#### Supplied data
————

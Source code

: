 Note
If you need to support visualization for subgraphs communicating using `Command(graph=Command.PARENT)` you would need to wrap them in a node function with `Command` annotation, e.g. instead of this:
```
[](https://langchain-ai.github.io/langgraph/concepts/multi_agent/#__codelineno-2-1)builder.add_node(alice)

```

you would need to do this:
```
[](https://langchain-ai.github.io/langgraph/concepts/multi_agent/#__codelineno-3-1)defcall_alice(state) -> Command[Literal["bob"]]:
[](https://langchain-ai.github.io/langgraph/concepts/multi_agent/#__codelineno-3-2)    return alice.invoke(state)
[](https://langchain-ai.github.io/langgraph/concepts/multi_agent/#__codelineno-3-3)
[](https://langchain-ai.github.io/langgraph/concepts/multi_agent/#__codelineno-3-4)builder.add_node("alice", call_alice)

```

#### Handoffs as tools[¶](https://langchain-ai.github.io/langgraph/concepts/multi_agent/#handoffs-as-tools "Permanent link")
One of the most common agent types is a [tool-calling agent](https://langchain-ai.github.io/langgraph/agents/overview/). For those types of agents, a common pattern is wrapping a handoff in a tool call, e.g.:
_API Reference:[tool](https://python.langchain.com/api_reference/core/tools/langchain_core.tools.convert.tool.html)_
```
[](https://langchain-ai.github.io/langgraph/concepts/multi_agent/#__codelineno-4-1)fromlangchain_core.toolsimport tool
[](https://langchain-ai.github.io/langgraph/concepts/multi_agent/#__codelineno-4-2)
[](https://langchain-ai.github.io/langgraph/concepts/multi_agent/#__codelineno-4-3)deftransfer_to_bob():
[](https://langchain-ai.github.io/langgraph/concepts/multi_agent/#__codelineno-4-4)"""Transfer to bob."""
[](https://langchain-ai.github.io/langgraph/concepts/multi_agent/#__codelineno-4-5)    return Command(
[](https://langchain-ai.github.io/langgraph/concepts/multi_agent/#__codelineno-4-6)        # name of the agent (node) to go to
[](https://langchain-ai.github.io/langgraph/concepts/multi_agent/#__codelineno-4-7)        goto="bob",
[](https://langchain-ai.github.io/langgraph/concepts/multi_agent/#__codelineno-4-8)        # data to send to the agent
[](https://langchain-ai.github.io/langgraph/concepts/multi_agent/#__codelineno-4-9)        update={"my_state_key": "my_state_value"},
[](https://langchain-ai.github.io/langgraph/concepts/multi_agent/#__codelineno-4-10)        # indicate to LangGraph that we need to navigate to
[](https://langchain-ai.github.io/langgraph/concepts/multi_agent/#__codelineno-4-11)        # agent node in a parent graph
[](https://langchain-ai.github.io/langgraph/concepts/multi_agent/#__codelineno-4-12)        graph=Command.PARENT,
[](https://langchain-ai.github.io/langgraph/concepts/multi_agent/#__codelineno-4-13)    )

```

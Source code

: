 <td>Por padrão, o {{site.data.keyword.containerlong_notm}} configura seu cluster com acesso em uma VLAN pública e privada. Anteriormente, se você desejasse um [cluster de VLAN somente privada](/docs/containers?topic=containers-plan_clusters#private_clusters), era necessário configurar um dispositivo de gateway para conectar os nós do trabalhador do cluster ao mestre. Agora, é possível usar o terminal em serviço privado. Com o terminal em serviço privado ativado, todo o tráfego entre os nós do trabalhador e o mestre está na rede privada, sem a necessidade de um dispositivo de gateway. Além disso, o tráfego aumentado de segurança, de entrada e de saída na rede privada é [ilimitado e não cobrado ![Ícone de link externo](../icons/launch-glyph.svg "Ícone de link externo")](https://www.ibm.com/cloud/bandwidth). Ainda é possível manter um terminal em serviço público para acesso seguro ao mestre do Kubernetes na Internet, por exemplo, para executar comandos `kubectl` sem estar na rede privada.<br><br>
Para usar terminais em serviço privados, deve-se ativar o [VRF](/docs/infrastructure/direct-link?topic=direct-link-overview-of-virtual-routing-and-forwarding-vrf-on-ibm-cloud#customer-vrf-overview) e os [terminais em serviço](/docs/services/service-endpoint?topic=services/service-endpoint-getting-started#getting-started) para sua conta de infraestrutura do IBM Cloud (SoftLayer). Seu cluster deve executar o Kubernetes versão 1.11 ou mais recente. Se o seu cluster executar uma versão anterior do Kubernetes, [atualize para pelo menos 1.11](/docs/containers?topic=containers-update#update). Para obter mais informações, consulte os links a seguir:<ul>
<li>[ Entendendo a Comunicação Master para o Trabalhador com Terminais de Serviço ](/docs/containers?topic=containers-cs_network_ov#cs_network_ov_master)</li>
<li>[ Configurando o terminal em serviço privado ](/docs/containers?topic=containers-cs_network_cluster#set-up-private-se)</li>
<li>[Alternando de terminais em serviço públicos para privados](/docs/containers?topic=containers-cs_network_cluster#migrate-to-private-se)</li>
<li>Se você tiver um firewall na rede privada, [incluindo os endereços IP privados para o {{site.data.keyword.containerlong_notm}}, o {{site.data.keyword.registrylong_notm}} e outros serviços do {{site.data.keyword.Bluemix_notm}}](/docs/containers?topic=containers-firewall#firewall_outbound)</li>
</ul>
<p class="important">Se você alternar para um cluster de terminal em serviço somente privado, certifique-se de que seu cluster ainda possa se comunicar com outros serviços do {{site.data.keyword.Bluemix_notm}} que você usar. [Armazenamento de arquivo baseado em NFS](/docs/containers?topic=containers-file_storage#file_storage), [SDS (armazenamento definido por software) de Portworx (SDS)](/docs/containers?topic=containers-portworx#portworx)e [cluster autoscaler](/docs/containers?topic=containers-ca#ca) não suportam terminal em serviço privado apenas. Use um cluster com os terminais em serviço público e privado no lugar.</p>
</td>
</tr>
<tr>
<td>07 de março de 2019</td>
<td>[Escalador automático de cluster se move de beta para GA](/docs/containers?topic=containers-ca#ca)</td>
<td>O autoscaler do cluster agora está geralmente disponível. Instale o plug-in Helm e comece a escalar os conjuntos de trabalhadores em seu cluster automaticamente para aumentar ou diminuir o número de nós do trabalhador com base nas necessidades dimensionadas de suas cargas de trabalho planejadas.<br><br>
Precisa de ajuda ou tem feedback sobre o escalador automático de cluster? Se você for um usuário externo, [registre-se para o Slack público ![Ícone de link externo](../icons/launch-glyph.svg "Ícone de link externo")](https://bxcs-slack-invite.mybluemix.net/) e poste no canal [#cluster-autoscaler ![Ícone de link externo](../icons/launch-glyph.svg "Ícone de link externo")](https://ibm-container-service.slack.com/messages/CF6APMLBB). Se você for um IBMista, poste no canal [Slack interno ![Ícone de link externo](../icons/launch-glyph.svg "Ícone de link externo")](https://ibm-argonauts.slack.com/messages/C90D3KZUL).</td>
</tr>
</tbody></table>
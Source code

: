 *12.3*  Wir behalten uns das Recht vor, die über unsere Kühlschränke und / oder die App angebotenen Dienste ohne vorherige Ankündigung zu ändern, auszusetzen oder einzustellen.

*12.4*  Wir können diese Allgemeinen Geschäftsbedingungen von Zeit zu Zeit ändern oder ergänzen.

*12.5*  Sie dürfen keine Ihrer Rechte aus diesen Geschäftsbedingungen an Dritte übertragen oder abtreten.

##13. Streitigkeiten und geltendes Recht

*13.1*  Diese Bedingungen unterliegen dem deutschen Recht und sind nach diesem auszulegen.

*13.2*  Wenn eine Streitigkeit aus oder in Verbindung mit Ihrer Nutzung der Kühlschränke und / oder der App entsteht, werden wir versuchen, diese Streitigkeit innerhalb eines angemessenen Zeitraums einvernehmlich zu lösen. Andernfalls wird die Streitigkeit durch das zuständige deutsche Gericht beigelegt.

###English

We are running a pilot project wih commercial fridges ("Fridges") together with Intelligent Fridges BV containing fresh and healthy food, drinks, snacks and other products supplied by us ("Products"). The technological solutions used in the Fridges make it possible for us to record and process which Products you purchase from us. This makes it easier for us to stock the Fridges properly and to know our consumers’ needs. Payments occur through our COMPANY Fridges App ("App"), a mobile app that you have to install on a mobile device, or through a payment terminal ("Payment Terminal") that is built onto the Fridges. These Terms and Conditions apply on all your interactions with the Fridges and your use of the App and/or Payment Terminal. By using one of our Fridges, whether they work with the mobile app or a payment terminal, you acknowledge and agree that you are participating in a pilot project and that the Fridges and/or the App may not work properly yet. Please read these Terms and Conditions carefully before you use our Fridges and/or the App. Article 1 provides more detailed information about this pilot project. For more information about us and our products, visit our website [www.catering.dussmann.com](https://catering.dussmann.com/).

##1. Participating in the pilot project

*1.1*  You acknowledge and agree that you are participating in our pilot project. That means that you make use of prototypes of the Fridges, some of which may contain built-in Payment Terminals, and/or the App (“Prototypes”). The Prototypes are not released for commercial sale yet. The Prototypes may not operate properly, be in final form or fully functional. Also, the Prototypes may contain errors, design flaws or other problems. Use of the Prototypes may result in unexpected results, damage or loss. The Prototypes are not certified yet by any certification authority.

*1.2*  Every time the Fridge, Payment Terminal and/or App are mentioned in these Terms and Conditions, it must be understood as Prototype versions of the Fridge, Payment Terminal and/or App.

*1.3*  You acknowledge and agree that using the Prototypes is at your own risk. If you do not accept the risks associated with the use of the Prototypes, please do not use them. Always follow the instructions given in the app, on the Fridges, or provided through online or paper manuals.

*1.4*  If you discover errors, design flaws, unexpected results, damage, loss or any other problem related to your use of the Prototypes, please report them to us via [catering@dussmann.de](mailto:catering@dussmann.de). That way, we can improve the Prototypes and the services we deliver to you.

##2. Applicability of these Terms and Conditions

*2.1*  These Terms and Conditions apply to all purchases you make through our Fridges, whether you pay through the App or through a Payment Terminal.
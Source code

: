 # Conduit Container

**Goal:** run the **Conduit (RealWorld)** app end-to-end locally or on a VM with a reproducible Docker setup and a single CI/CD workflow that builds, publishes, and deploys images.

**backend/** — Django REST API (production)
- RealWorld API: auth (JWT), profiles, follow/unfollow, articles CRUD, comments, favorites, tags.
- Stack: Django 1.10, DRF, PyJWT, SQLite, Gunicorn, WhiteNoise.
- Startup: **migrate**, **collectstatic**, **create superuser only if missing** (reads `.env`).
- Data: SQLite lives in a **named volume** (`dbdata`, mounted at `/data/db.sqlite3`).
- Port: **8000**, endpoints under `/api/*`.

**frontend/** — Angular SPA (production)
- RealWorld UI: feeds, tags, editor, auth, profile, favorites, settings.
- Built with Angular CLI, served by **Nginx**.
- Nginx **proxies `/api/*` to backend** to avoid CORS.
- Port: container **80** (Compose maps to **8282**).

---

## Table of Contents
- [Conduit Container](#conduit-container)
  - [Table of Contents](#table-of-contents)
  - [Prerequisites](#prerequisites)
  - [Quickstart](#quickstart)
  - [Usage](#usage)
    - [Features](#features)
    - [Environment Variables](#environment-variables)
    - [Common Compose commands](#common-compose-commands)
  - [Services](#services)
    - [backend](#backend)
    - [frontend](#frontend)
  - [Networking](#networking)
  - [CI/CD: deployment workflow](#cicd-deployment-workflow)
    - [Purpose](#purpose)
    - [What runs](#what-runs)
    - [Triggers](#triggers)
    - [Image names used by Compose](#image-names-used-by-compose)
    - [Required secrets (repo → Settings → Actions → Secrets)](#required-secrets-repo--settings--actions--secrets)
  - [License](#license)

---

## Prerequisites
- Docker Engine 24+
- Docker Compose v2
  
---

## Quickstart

————

Print exactly the lines above, between the one holding "REST API (production)" and the one holding "- [Conduit Container](#conduit-container)", inclusive, and nothing besides.

**backend/** — Django REST API (production)
- RealWorld API: auth (JWT), profiles, follow/unfollow, articles CRUD, comments, favorites, tags.
- Stack: Django 1.10, DRF, PyJWT, SQLite, Gunicorn, WhiteNoise.
- Startup: **migrate**, **collectstatic**, **create superuser only if missing** (reads `.env`).
- Data: SQLite lives in a **named volume** (`dbdata`, mounted at `/data/db.sqlite3`).
- Port: **8000**, endpoints under `/api/*`.

**frontend/** — Angular SPA (production)
- RealWorld UI: feeds, tags, editor, auth, profile, favorites, settings.
- Built with Angular CLI, served by **Nginx**.
- Nginx **proxies `/api/*` to backend** to avoid CORS.
- Port: container **80** (Compose maps to **8282**).

---

## Table of Contents
- [Conduit Container](#conduit-container)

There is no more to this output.